Then reboot so that the hostname changes take effect.

  • Make sure the following packages are installed:
apt-get install mailutils
  • Make sure the server has a hostname and a domainname.

For example, you could run a similar command to download the desired package:

wget http://parrot.cs.wisc.edu//symlink/20090223121502/7/7.2/7.2.1/fec3779ab6d2d556027f6ae4baffc0d6/condor-7.2.X-linux-x86_64-rhel5-dynamic.tar.gz
  • You should install Condor as root or with a user having equivalent privileges

Configuring a Condor Manager in Unix

  • Make sure the condor archive is in your home directory (For example /home/kitware), then untar it.
cd ~
tar -xzvf condor-7.2.X-linux-x86_64-rhel5-dynamic.tar.gz
cd ./condor-7.2.X
  • If not yet done, create a condor user
adduser condor
  • Run the installation scripts condor_install
./condor_install --install=. --prefix=/root/condor --local-dir=/home/condor/localcondor

After running the installation script, you should get the following output:

Installing Condor from /root/condor-7.2.X to /root/condor

Condor has been installed into:
    /root/condor

Configured condor using these configuration files:
  global: /root/condor/etc/condor_config
  local:  /home/condor/localcondor/condor_config.local
Created scripts which can be sourced by users to setup their
Condor environment variables.  These are:
   sh: /root/condor/condor.sh
  csh: /root/condor/condor.csh
  • Switch to the directory where condor is now installed
cd /root/condor
  • Edit /etc/environment and update PATH variable to include the directory /root/condor/bin and /root/condor/sbin
PATH="/root/condor/bin:/root/condor/sbin:/usr/local/sbin:/usr/local/bin:/usr/sbin:/usr/bin:/sbin:/bin:/usr/games"
  • Add the following line
CONDOR_CONFIG="/root/condor/etc/condor_config"
  • Save file and apply the change by running
source /etc/environment
  • Make sure CONDOR_CONFIG and PATH are set correctly
root@rigel:~$ echo $PATH
/root/condor/bin:/root/condor/sbin:/usr/local/sbin:/usr/local/bin:/usr/sbin:/usr/bin:/sbin:/bin:/usr/games

root@rigel:~$ echo $CONDOR_CONFIG
/root/condor/etc/condor_config
  • You can know logout / login or even restart he machine, and you should be able check that CONDOR_CONFIG and PATH environment variables are still set.
  • Edit condor manager config_file and update the line as referenced below:
cd ~/condor
vi ./etc/condor_config
RELEASE_DIR              = /root/condor
LOCAL_DIR                = /home/condor/localcondor
CONDOR_ADMIN             = email@website.com
UID_DOMAIN               = website.com
FILESYSTEM_DOMAIN        = website.com
HOSTALLOW_READ           = *.website.com
HOSTALLOW_WRITE          = *.website.com
HOSTALLOW_CONFIG         = $(CONDOR_HOST)
  • If you have MIDAS integration, in order to allow Midas to run condor command, create a link to /root/condor/etc/condor_config into /home/condor
cd /home/condor
ln -s /home/condor/etc/condor_config condor_config

Configuring a Executer/Submitter in Unix

The different files allowing the server to be also used as a condor submitter/executer have been automatically updated while running the installation script condor_install.
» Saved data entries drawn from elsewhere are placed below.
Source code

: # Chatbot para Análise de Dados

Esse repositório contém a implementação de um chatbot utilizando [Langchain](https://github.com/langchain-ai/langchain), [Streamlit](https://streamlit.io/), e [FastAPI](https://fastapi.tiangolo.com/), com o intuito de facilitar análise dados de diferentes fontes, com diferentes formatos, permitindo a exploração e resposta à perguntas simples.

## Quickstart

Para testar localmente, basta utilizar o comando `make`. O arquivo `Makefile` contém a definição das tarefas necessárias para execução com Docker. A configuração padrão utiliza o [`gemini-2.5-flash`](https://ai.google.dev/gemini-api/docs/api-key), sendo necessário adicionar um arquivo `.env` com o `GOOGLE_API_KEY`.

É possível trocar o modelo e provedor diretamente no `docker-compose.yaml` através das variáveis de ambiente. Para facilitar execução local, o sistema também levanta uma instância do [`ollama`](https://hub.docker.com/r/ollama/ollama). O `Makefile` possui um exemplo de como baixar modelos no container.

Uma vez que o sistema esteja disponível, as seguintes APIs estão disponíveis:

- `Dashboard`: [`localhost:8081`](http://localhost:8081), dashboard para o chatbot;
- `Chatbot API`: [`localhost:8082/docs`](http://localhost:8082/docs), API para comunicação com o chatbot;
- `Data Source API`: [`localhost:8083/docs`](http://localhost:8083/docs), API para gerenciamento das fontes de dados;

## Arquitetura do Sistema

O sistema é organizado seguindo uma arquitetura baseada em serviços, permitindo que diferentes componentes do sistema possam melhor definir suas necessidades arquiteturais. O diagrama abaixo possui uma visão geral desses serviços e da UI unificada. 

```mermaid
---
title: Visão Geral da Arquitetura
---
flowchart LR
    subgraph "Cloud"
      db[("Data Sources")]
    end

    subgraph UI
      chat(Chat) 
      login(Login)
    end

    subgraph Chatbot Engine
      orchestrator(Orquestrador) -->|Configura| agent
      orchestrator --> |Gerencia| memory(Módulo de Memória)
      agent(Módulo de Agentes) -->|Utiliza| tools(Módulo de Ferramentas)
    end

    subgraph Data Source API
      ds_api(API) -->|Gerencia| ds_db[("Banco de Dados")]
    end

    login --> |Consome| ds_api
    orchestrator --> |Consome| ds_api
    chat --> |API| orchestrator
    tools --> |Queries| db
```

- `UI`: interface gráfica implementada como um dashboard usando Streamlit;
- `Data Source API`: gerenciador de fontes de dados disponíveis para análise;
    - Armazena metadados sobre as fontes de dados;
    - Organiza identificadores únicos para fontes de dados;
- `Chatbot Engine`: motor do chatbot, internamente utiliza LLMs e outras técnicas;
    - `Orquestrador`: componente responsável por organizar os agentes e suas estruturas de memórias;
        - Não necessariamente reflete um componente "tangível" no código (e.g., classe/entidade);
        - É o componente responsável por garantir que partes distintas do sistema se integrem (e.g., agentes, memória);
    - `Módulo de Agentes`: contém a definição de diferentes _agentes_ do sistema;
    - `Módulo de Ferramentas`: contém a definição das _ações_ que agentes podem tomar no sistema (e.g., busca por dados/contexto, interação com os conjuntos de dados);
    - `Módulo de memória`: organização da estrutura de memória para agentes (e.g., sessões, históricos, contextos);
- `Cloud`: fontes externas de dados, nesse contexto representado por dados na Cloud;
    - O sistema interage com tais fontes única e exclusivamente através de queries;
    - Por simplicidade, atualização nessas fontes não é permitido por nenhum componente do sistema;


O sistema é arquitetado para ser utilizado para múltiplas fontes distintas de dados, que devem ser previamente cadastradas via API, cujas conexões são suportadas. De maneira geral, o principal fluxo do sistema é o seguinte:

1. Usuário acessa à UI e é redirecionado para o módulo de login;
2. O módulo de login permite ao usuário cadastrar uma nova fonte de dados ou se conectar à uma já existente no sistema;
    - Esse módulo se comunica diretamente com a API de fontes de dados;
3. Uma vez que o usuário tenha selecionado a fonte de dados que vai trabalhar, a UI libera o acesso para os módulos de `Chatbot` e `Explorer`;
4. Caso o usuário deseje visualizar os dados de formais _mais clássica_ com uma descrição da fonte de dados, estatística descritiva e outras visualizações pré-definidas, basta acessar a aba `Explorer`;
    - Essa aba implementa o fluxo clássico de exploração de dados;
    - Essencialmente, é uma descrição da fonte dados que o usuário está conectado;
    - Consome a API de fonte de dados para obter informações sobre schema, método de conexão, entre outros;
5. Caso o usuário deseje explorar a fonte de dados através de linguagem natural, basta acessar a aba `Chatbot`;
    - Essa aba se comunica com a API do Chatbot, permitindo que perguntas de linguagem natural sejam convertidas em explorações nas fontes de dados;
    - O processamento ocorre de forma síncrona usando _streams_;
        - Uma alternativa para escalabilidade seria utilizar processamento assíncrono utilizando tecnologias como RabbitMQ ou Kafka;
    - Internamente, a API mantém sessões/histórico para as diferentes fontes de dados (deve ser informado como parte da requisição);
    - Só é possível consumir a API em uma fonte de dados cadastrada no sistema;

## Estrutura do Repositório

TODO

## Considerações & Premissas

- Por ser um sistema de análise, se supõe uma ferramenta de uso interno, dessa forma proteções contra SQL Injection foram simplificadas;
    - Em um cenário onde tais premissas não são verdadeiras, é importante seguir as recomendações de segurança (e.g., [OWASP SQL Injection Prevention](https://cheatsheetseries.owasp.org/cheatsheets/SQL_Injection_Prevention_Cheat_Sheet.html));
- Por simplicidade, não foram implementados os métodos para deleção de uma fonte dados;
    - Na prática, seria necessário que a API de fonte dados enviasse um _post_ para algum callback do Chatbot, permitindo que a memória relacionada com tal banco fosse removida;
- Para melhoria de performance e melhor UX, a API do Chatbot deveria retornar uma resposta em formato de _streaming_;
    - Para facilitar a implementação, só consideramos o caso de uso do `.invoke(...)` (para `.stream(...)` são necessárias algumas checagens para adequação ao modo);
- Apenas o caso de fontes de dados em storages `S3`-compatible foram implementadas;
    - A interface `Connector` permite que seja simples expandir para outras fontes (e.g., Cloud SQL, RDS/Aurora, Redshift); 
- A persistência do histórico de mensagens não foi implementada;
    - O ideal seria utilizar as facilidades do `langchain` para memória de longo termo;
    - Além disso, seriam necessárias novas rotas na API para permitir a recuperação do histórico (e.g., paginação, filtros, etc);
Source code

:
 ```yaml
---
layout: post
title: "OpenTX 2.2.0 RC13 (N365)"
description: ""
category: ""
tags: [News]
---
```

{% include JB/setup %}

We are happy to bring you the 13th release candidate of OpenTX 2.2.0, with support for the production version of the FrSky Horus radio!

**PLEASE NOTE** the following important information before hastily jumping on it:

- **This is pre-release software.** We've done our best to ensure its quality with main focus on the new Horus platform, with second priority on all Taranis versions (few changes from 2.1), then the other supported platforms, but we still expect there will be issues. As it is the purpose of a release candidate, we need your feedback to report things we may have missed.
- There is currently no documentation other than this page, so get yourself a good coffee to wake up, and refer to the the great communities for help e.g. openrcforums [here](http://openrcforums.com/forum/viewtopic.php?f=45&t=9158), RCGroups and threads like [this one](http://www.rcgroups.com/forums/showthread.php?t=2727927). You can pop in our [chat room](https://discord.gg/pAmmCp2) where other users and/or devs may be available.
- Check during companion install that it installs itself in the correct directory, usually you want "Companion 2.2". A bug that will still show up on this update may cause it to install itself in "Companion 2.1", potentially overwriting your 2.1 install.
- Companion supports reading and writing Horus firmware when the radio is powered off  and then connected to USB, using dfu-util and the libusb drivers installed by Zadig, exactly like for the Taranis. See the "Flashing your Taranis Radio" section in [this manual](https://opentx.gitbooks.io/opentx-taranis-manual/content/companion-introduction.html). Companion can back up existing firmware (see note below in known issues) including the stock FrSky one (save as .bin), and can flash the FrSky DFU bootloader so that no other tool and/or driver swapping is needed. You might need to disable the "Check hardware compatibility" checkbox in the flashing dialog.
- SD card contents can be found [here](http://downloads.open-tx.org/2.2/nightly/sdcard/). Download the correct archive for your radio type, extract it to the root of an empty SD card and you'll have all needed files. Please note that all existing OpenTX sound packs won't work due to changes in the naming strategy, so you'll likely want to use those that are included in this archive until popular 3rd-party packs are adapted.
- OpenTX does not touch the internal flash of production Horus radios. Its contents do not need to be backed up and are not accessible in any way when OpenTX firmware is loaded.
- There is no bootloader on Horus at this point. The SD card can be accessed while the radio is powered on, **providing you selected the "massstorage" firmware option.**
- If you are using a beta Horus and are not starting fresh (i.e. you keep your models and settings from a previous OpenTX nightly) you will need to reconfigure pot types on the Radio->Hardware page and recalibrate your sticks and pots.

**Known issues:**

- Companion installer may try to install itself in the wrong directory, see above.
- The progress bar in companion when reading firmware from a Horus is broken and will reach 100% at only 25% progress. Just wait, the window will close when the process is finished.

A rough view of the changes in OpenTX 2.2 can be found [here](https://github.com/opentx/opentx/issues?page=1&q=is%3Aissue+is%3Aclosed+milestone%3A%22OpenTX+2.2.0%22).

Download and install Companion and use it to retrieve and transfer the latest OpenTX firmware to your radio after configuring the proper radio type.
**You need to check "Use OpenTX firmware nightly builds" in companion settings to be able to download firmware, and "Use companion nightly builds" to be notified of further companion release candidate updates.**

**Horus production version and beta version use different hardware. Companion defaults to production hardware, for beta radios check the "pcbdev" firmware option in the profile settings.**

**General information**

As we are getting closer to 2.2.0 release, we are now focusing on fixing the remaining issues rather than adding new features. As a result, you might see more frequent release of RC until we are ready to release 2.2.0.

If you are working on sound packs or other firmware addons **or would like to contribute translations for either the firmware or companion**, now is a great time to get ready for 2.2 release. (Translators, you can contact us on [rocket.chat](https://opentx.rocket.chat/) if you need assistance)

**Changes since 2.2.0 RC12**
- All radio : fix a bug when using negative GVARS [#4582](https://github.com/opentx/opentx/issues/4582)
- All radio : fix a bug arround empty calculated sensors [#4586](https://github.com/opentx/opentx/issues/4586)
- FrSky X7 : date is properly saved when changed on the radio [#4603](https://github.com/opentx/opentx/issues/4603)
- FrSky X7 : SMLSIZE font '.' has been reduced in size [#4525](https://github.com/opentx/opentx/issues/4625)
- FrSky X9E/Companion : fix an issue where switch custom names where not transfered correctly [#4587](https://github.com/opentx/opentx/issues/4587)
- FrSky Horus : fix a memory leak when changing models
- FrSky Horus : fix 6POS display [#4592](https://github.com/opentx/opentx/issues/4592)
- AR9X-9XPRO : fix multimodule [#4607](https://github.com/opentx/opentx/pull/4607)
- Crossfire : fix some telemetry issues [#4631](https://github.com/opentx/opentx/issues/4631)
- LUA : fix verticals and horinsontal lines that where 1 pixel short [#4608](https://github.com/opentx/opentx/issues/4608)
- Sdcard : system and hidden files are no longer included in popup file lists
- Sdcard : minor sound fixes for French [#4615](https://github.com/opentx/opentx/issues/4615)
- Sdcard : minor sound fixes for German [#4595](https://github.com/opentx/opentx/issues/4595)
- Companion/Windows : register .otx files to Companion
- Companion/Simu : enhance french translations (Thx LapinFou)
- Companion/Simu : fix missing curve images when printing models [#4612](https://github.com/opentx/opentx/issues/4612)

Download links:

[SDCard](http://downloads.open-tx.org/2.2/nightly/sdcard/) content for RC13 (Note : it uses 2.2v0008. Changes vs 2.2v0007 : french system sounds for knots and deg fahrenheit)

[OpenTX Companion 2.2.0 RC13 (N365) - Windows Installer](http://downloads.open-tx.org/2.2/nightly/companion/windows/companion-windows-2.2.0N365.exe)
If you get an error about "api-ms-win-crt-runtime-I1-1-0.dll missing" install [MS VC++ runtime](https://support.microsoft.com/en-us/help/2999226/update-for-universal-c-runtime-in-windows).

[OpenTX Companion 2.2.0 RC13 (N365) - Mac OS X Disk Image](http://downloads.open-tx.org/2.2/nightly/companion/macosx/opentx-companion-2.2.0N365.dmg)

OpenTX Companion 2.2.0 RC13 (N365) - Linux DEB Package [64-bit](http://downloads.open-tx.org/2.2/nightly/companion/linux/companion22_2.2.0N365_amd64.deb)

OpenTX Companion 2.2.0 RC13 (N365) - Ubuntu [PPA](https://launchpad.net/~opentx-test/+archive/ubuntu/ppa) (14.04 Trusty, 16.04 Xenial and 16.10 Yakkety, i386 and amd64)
Nevertheless, you still need to update its configuration file.

  • Edit condor node config_file.local and update the line as referenced below:
vi /home/condor/condor_config.local
CONDOR_ADMIN        = email@website.com

If the installation went well, the line having UID_DOMAIN and FILESYSTEM_DOMAIN should already be set to website.com

Windows

The official documentation on how to install Condor in Windows can be found here. Below we describe our experience installing Condor in Windows 7.

  1. Download the Windows install MSI, run it, installing to "C:/condor".
  2. Accept the license agreement.
  3. Decide if you are installing a central controller or a submit/execute node
    1. If installing a Central Controller, then select "create a new central pool" and set the name of the pool
    2. Otherwise select "Join an existing Pool" and enter the hostname of the central manager ( full address ).
  4. Decide whether the machine should be a submitter node, and select the appropriate option.
  5. Decide when Condor should run jobs, if the machine will be an executor.
    1. Decide what happens to jobs when the machine stops being idle.
  6. For accounting domain enter your domain (e.g. yourdomaininternal.com)
  7. For Email settings (I ignored this by clicking next)
  8. for Java settings (I ignored this as we weren't using Java, by clicking next)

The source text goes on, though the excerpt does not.